### Your task
Identify all lines below that hold "with" and collect them.

### Task input
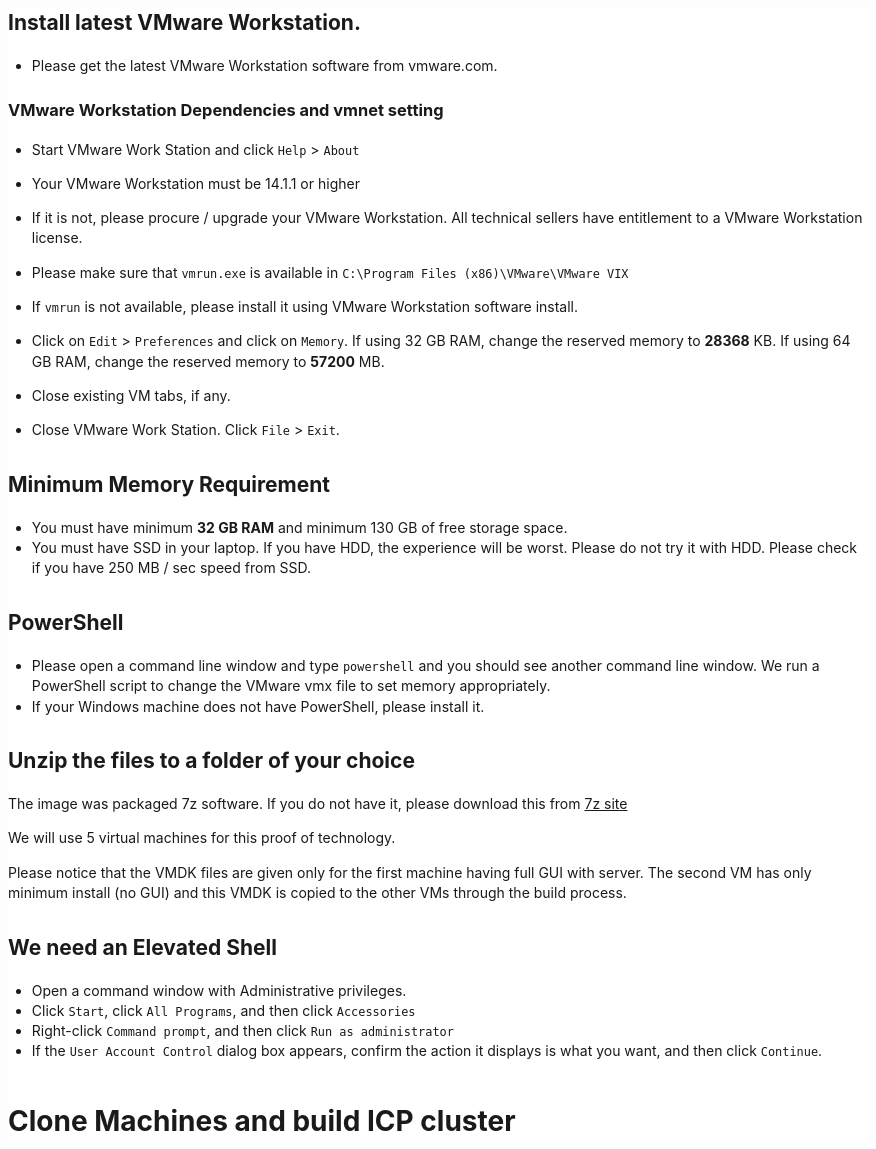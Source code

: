## Install latest VMware Workstation.

* Please get the latest VMware Workstation software from vmware.com.

### VMware Workstation Dependencies and vmnet setting

* Start VMware Work Station and click `Help` > `About`
* Your VMware Workstation must be  14.1.1 or higher
* If it is not, please procure / upgrade your VMware Workstation. All technical sellers have entitlement to a VMware Workstation license.

* Please make sure that `vmrun.exe` is available in `C:\Program Files (x86)\VMware\VMware VIX`
* If `vmrun` is not available, please install it using VMware Workstation software install.
* Click on `Edit` > `Preferences` and click on `Memory`. If using 32 GB RAM, change the reserved memory to **28368** KB. If using 64 GB RAM, change the reserved memory to **57200** MB.
* Close existing VM tabs, if any.
* Close VMware Work Station. Click `File` > `Exit`.

## Minimum Memory Requirement

* You must have minimum **32 GB RAM** and minimum 130 GB of free storage space.
* You must have SSD in your laptop. If you have HDD, the experience will be worst. Please do not try it with HDD. Please check if you have 250 MB / sec speed from SSD.

## PowerShell
* Please open a command line window and type `powershell` and you should see another
   command line window. We run a PowerShell script to change the VMware vmx file to set memory appropriately.
* If your Windows machine does not have PowerShell, please install it.   

## Unzip the files to a folder of your choice

The image was packaged 7z software. If you do not have it, please download this from [7z site](http://www.7-zip.org/download.html)

We will use 5 virtual machines for this proof of technology.

Please notice that the VMDK files are given only for the first machine having full GUI with server. The second VM has only minimum install (no GUI) and this VMDK is copied to the other VMs through the build process.

## We need an Elevated Shell

* Open a command window with Administrative privileges.
* Click `Start`, click `All Programs`, and then click `Accessories`
* Right-click `Command prompt`, and then click `Run as administrator`
* If the `User Account Control` dialog box appears, confirm the action it displays is what you want, and then click `Continue`.

# Clone Machines and build ICP cluster
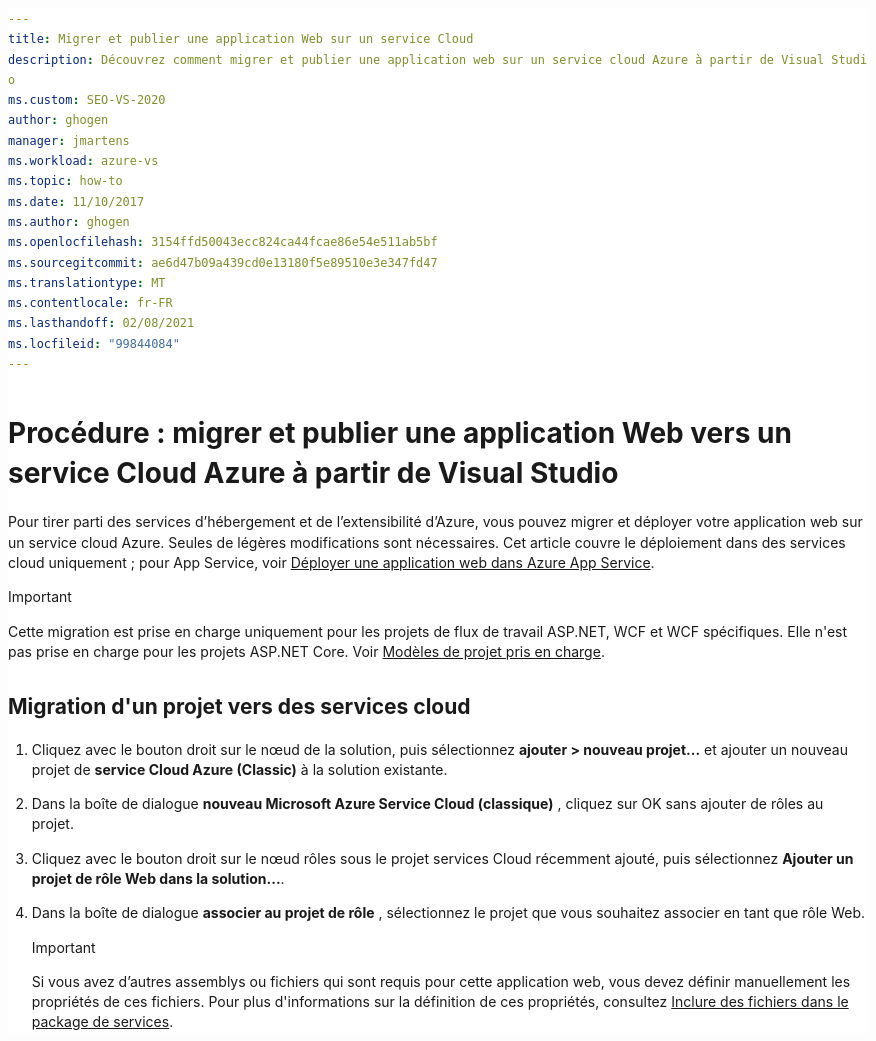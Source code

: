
 ```yaml
---
title: Migrer et publier une application Web sur un service Cloud
description: Découvrez comment migrer et publier une application web sur un service cloud Azure à partir de Visual Studio
ms.custom: SEO-VS-2020
author: ghogen
manager: jmartens
ms.workload: azure-vs
ms.topic: how-to
ms.date: 11/10/2017
ms.author: ghogen
ms.openlocfilehash: 3154ffd50043ecc824ca44fcae86e54e511ab5bf
ms.sourcegitcommit: ae6d47b09a439cd0e13180f5e89510e3e347fd47
ms.translationtype: MT
ms.contentlocale: fr-FR
ms.lasthandoff: 02/08/2021
ms.locfileid: "99844084"
---
```

# <a name="how-to-migrate-and-publish-a-web-application-to-an-azure-cloud-service-from-visual-studio"></a>Procédure : migrer et publier une application Web vers un service Cloud Azure à partir de Visual Studio

Pour tirer parti des services d’hébergement et de l’extensibilité d’Azure, vous pouvez migrer et déployer votre application web sur un service cloud Azure. Seules de légères modifications sont nécessaires. Cet article couvre le déploiement dans des services cloud uniquement ; pour App Service, voir [Déployer une application web dans Azure App Service](/azure/app-service/app-service-deploy-local-git).

> [!Important]
> Cette migration est prise en charge uniquement pour les projets de flux de travail ASP.NET, WCF et WCF spécifiques. Elle n'est pas prise en charge pour les projets ASP.NET Core. Voir [Modèles de projet pris en charge](#supported-project-templates).

## <a name="migrate-a-project-to-cloud-services"></a>Migration d'un projet vers des services cloud

1. Cliquez avec le bouton droit sur le nœud de la solution, puis sélectionnez **ajouter > nouveau projet...** et ajouter un nouveau projet de **service Cloud Azure (Classic)** à la solution existante.
1. Dans la boîte de dialogue **nouveau Microsoft Azure Service Cloud (classique)** , cliquez sur OK sans ajouter de rôles au projet.
1. Cliquez avec le bouton droit sur le nœud rôles sous le projet services Cloud récemment ajouté, puis sélectionnez **Ajouter un projet de rôle Web dans la solution...**.
1. Dans la boîte de dialogue **associer au projet de rôle** , sélectionnez le projet que vous souhaitez associer en tant que rôle Web.

   > [!Important]
   > Si vous avez d’autres assemblys ou fichiers qui sont requis pour cette application web, vous devez définir manuellement les propriétés de ces fichiers. Pour plus d'informations sur la définition de ces propriétés, consultez [Inclure des fichiers dans le package de services](vs-azure-tools-publishing-a-cloud-service.md#include-files-in-the-service-package).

### Solution for this task
* You must have SSD in your laptop. If you have HDD, the experience will be worst. Please do not try it with HDD. Please check if you have 250 MB / sec speed from SSD.
Please notice that the VMDK files are given only for the first machine having full GUI with server. The second VM has only minimum install (no GUI) and this VMDK is copied to the other VMs through the build process.
* Open a command window with Administrative privileges.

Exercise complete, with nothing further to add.